Teaching drawing – part 1
Although my role with the Arba Minch Art Project is primarily that of documentary photographer, in this second (for me) iteration of the project I felt I had a lot of knowledge regarding drawing and other foundational exercises to impart. I taught a number of modules to the more advanced group with the idea being that they would in turn teach them to anyone from the beginner group who wished to continue painting after we had left.
The advanced group consisted of six men who had been with us the first time we were all there. They had been painting fairly continuously since we left and were very eager to learn anything new we had to teach them. The beginners were 33 men and women, some of whom had been on one or two of the in between trips but many were completely new.

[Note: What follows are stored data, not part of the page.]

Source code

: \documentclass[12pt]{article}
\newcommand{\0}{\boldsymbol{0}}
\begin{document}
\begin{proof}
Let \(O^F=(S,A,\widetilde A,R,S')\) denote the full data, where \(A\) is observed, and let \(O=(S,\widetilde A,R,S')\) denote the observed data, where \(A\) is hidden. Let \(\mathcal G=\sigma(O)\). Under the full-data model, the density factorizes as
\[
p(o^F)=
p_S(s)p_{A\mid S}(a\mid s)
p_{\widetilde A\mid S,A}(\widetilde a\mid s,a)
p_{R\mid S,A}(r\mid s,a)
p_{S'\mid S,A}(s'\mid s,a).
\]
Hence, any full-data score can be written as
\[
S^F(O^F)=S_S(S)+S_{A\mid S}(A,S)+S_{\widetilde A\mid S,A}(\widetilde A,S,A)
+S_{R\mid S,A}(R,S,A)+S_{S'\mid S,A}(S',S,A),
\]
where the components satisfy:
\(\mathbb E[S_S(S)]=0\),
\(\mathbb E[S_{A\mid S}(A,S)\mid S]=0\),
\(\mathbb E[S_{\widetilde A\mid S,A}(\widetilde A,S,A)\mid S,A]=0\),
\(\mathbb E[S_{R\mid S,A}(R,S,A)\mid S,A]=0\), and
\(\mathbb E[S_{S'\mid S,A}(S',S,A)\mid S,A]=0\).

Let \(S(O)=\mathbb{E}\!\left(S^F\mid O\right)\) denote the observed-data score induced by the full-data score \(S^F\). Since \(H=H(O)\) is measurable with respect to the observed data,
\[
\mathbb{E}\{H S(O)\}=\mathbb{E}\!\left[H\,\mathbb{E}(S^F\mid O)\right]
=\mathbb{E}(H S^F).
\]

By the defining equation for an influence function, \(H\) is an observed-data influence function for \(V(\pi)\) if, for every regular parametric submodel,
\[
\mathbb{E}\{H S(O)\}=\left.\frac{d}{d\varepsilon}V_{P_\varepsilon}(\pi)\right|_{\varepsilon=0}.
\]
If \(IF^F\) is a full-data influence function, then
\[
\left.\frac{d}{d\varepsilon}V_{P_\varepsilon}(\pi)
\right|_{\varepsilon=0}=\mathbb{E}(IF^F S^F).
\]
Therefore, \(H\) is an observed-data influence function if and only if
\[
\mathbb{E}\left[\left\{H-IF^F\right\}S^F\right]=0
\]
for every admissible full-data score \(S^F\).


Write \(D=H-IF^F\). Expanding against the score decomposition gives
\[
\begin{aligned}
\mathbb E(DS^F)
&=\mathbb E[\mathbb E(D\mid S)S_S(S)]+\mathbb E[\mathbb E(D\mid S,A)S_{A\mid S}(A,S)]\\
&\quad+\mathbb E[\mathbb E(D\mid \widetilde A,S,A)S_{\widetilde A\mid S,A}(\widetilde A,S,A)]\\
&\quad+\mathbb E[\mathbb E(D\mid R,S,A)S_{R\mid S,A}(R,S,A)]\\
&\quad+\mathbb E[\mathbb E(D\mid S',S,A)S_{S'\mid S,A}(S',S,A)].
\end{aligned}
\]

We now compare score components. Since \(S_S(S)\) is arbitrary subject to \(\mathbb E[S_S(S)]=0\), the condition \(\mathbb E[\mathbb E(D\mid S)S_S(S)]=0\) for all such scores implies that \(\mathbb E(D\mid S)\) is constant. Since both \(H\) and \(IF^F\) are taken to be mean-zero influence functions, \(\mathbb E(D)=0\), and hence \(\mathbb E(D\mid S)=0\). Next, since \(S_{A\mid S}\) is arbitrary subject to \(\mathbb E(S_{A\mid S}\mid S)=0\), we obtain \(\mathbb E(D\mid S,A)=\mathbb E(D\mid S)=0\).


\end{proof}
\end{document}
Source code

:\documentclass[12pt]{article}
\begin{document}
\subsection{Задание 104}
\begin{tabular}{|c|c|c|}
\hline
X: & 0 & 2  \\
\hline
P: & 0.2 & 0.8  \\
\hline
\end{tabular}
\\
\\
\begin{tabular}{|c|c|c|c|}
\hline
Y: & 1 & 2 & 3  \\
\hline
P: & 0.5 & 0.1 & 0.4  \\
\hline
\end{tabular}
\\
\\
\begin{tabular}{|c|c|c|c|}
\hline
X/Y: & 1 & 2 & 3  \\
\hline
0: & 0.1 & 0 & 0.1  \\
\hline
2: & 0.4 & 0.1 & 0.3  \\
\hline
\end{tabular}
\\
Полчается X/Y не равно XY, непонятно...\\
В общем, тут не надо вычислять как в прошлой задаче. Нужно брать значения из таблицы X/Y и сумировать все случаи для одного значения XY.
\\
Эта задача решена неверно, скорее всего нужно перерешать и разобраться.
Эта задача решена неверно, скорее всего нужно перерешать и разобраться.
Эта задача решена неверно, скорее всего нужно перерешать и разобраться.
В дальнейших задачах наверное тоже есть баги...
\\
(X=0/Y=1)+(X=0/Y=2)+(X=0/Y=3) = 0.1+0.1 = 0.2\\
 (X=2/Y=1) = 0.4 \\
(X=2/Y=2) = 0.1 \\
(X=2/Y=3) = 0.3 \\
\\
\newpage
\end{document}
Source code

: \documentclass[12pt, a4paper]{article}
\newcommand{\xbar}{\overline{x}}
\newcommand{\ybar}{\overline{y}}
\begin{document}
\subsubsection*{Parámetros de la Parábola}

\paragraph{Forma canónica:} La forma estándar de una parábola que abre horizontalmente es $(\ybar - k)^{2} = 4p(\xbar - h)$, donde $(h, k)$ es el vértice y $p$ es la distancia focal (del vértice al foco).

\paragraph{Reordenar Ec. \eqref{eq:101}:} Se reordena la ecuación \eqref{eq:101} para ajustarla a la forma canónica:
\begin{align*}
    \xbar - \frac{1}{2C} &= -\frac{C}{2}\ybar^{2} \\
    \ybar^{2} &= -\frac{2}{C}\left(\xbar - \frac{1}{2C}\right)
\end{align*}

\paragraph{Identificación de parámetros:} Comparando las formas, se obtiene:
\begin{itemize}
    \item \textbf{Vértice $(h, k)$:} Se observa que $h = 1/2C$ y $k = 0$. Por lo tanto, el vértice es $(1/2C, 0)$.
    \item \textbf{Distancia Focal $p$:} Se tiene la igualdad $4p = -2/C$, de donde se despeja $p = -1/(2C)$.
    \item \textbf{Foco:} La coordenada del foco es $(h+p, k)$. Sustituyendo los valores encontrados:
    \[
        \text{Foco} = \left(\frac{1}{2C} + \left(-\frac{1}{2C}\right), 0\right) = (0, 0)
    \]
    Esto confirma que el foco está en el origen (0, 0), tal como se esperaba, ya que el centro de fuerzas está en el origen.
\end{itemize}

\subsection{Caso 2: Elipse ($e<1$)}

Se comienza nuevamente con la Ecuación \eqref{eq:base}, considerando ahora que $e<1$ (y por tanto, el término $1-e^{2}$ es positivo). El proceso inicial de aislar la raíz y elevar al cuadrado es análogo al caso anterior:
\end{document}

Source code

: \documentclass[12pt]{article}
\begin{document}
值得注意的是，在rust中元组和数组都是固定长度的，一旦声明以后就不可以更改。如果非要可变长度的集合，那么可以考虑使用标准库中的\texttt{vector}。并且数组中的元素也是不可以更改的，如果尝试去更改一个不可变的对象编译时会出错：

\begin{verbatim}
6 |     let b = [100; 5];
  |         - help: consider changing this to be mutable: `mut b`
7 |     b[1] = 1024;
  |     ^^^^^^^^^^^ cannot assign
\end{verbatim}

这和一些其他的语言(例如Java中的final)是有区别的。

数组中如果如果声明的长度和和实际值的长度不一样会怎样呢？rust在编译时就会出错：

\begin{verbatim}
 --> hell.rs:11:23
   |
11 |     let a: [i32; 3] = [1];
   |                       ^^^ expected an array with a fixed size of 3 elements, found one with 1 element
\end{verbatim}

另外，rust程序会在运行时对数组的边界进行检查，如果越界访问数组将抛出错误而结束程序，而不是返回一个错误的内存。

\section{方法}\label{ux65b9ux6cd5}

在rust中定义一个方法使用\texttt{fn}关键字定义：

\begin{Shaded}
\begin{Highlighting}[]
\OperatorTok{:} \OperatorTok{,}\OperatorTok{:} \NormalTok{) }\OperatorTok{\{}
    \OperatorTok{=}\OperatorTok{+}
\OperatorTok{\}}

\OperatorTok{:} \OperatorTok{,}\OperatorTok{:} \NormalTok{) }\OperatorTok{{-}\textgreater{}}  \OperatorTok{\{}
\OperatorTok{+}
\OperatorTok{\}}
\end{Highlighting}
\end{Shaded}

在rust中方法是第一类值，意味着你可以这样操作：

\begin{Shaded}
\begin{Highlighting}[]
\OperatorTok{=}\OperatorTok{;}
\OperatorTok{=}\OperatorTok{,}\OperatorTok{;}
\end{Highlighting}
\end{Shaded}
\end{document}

As an overriding theme we decided that this time around we would get people to focus on drawing and painting scenery from around the prison – by practicing on scenes and objects they could see in front of them they would learn more and could move to painting from their imagination later on their own if they so wished.
For the most part the painters seem to use drawing purely as a basis for painting – rough line sketches on scraps of paper which they then staple in some cases onto their easels to paint from. once the painting is completed the drawing is discarded, no value is placed on it. I had brought a number of sketchbooks from my first year in art college with me to show them some examples of different drawing styles and also the idea of working in series.
The series of exercises I taught was basically condensing down the first six to twelve weeks of art college into 2 hour sessions, one per day. First off I showed them the sketchbooks and talked through the approach of using a sketchbook as a place for experimentation – somewhere to test ideas which may or may not ever be seen beyond that. I used to treat a sketchbook as a sort of diary, with drawings, photographs and written notes scrawled through them. That was followed by a brief questions and answers session.
The first exercise was in observing positive and negative space – highlighting that the space around and between objects is as important as the object itself when trying to accurately reproduce what you see. Another important aspect of this exercise is to break down the scene you are drawing into a series of small shapes – any lines or divisions that can be used to help make the shapes as small as possible, will assist greatly. In order to to do this we used a piece of white string placed in a random but tight nest like shape on the page. First draw only the spaces in between the strings building up the picture in a series of shapes, adding line to line and angle to angle. Next, having re arranged the string, one begins to draw the string and it over and underlaps, as well as the spaces in between. Finally one can also include the shadows as tools to help build up an accurate drawing. It is a difficult and somewhat tedious exercise but once understood has a significant influence – I was delighted to see that in the next set of images they produced they tackled much more complex scenes without fear.